One has to go through Dehradun to reach Sankri. The route from Dehradun to Sankri is 200 km long that can be completed by taxis or government buses from Dehradun. There is no road beyond Sankri village; hence this village is also considered as the last road of Govind Wildlife Sanctuary. Unlike other villages present in Uttarakhand, the lush greenery of the Himalayan valley is seen inside Sankri. Sankri is the only village present in Uttarakhand, situated between mountains, deodar forests, and rivers like Supin, Tons and Kedarganga.

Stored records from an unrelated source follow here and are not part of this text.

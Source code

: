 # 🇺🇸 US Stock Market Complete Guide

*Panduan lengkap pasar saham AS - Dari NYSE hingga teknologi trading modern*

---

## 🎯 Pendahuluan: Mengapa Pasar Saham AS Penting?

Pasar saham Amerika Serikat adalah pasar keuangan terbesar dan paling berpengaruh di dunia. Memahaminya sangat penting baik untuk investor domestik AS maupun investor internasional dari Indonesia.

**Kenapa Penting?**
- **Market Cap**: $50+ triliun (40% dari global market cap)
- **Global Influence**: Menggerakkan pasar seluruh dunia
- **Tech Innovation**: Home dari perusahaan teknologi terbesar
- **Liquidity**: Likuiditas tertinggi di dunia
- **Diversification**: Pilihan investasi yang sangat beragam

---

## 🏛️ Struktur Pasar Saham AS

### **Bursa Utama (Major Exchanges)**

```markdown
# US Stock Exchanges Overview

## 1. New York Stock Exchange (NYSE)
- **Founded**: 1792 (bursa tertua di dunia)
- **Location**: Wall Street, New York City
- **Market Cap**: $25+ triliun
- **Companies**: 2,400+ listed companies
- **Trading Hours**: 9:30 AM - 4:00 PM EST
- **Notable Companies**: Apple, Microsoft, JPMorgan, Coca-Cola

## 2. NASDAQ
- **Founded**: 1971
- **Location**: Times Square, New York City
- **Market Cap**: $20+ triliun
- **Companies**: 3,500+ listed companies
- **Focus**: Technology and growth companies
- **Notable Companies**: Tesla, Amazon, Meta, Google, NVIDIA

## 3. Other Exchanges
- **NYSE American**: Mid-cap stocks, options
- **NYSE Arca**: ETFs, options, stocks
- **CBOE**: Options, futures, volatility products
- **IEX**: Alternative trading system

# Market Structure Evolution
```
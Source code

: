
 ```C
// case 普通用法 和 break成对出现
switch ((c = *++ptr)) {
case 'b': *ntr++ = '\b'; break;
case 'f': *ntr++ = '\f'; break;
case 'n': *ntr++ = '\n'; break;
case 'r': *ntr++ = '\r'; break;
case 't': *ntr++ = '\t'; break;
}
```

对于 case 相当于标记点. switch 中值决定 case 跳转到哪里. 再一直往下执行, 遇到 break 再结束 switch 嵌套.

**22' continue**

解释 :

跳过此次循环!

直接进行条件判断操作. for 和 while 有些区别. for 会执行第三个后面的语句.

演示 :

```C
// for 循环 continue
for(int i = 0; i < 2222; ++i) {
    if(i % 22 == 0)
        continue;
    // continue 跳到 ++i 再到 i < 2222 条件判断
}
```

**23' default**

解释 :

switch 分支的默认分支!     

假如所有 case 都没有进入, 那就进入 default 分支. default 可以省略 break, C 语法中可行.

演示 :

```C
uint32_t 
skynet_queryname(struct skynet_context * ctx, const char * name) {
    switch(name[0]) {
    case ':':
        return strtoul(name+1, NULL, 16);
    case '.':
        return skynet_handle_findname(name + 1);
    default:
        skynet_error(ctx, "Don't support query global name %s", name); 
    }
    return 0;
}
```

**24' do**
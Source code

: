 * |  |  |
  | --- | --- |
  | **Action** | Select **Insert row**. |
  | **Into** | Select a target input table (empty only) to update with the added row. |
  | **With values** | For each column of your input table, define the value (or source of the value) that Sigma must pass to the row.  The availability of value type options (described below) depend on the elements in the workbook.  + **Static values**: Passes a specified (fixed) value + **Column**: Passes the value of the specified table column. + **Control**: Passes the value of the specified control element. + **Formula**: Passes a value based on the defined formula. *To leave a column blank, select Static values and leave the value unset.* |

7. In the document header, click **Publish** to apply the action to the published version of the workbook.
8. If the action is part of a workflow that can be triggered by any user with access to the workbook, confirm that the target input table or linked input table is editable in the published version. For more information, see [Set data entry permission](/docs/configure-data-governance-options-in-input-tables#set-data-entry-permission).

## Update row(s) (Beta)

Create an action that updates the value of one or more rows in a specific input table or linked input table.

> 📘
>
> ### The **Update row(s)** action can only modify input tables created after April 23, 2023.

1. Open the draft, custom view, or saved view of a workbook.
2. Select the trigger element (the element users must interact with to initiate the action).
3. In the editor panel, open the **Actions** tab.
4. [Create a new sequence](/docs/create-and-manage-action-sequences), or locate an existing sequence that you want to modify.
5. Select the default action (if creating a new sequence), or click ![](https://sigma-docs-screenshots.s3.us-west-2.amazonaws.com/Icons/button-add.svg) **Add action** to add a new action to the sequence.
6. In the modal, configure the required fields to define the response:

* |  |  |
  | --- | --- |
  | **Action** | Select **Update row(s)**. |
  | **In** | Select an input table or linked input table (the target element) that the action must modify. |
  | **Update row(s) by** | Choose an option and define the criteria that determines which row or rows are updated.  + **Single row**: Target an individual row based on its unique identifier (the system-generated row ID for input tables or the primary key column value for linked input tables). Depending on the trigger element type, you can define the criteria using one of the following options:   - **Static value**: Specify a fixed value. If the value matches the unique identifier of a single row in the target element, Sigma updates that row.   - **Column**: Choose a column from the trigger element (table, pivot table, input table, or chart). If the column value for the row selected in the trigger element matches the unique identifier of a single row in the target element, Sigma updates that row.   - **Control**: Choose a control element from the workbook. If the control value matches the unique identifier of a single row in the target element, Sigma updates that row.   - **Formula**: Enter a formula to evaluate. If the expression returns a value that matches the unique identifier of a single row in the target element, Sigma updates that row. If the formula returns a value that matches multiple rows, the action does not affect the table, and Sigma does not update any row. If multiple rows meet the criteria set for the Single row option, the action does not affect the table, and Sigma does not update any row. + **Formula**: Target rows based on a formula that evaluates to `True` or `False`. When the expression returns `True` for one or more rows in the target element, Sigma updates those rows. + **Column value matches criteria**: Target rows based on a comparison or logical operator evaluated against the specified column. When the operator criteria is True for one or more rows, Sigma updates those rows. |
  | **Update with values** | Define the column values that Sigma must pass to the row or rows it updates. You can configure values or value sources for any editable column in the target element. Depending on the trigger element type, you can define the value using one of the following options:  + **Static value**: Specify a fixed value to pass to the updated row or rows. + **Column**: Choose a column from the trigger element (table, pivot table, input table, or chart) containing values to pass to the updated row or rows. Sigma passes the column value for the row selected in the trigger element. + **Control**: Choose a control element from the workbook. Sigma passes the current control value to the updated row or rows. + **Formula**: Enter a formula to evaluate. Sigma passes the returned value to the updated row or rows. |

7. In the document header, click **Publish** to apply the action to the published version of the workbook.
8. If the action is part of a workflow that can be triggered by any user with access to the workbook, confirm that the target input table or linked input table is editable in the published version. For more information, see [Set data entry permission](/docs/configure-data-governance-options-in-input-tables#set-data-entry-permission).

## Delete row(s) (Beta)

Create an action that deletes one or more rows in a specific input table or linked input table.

== Trekking Destinations ==
Sankri serves as a base camp for many treks in the western Garhwal Himalayas. Some of the accessible destinations are mentioned below-

- Kedarkantha Peak: The peak is known for its moderatly easy trail and thrilling summit climb. The trail includes campsites such as Juda Ka Talab, Kedarkantha Base Camp, and Hargaon. It reaches an altitude of 12,500 feet with a steep summit climb; however, the overall difficulty is considered easy to moderate. The summit offers 360-degree Himalayan views, including Mt. Swargarohini, Mt. Bandarpunch, Black Peak, and other mountain ranges.
- Har ki Dun Valley: The valley is famous as a traditional cultural trek that passes through villages including Taluka, Dhatmeer, Gangad, and Osla. The route to the valley follows the Supin River and moves through dense deodar forests. Mt Swargarohini can be seen up close from the Har ki Dun Valley.
- Bali Pass: This mountain pass connects two valleys, Har Ki Dun Valley and Yamunotri Valley. Moving ahead from Sankri, the route reaches 16,200 feet at Bali Pass with a steep and difficult climb.

== Accessibility ==

- By train: The nearest railway station is Dehradun Railway Station, approximately 200 km from Sankri.
- By air: Located about 30 km southeast of Dehradun city, Jolly Grant Airport (DED) is the nearest airport to Sankri.
Mountain Sankri

== Weather ==
The village receives annual snowfall in the months of January and February. The average temperature is estimated to be in the range of 10 to 15 degrees celsius and the annual precipitation is about 1328 mm.